**Work order:** From the material below, copy every line in which the word "arquivos" occurs.

****

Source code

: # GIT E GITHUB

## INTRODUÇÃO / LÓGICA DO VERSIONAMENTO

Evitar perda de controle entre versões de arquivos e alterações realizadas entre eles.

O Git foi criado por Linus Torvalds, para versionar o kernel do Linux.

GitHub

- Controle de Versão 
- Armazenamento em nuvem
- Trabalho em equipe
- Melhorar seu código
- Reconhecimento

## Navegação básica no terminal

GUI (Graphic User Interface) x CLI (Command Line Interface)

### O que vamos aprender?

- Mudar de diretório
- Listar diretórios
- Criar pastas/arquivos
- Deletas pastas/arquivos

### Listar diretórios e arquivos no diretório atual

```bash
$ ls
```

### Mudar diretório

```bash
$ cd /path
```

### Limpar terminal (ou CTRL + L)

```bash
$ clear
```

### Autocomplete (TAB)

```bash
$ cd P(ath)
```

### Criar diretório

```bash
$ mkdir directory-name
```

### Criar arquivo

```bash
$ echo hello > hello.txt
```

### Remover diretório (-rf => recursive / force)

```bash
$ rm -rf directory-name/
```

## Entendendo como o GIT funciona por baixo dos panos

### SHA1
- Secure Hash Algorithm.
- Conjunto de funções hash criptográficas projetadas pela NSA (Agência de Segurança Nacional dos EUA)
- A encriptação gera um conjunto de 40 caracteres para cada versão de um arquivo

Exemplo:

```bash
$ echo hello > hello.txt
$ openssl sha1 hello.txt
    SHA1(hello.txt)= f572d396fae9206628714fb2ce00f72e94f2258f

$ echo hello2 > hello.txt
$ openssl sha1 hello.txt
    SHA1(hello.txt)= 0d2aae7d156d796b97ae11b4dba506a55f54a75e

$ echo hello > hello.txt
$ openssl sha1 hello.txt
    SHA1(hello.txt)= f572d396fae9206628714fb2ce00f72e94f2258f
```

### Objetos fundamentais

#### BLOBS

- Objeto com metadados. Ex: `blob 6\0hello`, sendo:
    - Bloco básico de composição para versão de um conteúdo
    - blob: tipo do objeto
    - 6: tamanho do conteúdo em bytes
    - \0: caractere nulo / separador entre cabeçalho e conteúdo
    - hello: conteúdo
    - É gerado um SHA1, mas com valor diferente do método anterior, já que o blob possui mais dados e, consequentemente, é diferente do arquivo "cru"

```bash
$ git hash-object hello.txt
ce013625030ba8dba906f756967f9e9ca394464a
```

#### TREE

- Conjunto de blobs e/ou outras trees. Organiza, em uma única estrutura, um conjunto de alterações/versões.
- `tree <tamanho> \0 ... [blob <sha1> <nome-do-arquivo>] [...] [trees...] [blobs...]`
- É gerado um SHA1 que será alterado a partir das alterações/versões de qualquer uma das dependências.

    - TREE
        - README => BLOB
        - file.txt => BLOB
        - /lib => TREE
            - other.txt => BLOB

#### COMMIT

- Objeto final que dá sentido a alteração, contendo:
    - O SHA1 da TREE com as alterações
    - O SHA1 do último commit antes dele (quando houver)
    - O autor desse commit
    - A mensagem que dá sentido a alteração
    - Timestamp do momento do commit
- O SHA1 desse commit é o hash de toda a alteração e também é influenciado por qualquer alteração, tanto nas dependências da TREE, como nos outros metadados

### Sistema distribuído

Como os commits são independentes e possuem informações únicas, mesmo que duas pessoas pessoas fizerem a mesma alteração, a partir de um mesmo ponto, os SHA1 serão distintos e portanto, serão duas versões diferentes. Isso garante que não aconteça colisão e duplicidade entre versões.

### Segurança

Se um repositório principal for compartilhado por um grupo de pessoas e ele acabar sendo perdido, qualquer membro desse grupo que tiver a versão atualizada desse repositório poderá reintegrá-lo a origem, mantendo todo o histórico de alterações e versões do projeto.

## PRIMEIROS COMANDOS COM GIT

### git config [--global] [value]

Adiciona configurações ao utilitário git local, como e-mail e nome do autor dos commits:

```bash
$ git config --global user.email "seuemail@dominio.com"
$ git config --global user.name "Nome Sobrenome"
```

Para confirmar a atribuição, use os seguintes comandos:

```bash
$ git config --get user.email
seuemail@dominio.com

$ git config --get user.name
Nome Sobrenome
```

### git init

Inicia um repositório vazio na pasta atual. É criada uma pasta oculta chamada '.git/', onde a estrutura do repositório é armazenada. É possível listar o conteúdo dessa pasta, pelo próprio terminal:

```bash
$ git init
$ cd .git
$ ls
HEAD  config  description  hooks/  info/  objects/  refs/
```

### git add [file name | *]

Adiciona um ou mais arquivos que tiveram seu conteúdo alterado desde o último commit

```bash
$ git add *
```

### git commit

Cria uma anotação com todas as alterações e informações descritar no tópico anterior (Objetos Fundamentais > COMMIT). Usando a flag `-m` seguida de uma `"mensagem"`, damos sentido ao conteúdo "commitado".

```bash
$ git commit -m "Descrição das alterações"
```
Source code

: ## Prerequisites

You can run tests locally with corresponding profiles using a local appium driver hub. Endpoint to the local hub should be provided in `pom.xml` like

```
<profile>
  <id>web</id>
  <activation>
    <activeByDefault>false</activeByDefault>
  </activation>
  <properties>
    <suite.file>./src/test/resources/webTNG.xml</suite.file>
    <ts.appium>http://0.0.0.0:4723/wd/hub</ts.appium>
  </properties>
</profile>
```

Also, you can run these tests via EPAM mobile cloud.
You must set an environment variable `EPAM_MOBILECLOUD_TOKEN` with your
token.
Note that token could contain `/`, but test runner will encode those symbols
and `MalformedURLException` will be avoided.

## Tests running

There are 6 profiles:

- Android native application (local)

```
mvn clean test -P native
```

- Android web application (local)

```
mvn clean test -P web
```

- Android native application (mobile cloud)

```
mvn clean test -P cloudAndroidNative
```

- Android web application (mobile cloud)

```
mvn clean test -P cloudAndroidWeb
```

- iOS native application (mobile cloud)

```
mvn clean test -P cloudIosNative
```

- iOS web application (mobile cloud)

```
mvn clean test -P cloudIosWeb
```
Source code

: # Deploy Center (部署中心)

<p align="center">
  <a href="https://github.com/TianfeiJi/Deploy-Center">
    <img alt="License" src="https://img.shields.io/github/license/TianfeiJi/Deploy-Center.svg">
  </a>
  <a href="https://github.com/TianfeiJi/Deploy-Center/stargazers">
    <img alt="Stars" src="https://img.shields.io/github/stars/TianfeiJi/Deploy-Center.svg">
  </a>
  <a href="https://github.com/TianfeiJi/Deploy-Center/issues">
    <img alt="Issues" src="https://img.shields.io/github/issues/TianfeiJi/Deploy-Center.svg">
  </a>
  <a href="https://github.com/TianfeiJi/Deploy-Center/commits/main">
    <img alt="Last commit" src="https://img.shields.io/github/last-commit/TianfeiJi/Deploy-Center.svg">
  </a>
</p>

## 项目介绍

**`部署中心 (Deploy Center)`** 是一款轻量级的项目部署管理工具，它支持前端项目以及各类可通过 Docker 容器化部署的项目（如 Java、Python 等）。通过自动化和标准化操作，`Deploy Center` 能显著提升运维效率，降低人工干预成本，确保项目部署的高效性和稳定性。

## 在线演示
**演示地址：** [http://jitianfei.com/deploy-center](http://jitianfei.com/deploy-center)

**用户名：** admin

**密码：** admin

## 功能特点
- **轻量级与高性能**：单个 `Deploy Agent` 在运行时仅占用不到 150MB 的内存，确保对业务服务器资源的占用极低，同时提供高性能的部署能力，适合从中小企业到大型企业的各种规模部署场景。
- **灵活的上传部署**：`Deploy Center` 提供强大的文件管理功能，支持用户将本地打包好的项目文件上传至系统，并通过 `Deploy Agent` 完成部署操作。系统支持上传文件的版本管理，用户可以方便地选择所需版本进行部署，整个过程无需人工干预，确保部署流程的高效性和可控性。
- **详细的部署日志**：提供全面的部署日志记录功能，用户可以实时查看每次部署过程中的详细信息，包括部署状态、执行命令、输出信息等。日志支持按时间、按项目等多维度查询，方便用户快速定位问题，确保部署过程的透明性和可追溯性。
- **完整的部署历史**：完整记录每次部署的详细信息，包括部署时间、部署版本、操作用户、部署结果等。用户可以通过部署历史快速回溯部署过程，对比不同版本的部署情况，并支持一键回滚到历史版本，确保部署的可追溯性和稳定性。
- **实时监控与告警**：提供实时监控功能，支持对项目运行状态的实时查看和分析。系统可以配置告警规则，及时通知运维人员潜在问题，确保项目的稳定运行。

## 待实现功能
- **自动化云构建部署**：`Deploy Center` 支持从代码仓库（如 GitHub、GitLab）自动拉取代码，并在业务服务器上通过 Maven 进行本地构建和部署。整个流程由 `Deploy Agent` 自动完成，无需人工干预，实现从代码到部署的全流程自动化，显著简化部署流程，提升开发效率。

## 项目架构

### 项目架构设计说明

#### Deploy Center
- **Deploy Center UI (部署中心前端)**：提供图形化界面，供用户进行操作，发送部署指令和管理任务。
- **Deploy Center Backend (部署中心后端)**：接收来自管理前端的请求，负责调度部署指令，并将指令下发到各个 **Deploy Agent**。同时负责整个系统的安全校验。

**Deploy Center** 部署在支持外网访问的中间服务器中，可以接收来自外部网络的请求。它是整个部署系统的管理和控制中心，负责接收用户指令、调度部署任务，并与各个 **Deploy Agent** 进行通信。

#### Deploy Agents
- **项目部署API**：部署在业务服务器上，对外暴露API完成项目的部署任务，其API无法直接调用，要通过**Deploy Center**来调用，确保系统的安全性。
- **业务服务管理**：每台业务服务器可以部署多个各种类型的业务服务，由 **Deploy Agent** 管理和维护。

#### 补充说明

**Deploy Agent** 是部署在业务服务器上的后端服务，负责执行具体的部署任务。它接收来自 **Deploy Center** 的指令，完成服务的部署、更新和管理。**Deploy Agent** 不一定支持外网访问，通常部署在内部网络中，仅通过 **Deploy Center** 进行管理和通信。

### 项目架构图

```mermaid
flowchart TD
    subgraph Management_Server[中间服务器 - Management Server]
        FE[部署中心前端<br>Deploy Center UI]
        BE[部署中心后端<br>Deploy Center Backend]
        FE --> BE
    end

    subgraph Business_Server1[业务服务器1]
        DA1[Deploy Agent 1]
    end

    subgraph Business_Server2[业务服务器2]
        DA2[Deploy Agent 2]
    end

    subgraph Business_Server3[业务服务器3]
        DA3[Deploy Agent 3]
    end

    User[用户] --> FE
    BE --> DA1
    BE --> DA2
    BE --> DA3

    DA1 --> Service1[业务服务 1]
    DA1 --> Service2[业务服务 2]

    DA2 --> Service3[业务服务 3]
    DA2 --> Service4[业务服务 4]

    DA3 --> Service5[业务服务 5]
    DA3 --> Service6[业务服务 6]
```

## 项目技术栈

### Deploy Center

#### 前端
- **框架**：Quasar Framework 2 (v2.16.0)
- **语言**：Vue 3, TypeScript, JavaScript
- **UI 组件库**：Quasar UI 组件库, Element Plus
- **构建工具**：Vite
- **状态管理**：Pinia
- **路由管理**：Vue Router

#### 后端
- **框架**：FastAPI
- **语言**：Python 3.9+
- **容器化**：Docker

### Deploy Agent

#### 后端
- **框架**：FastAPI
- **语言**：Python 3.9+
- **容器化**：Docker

****

**Result of this exercise:**
Evitar perda de controle entre versões de arquivos e alterações realizadas entre eles.
- Criar pastas/arquivos
- Deletas pastas/arquivos
### Listar diretórios e arquivos no diretório atual
Adiciona um ou mais arquivos que tiveram seu conteúdo alterado desde o último commit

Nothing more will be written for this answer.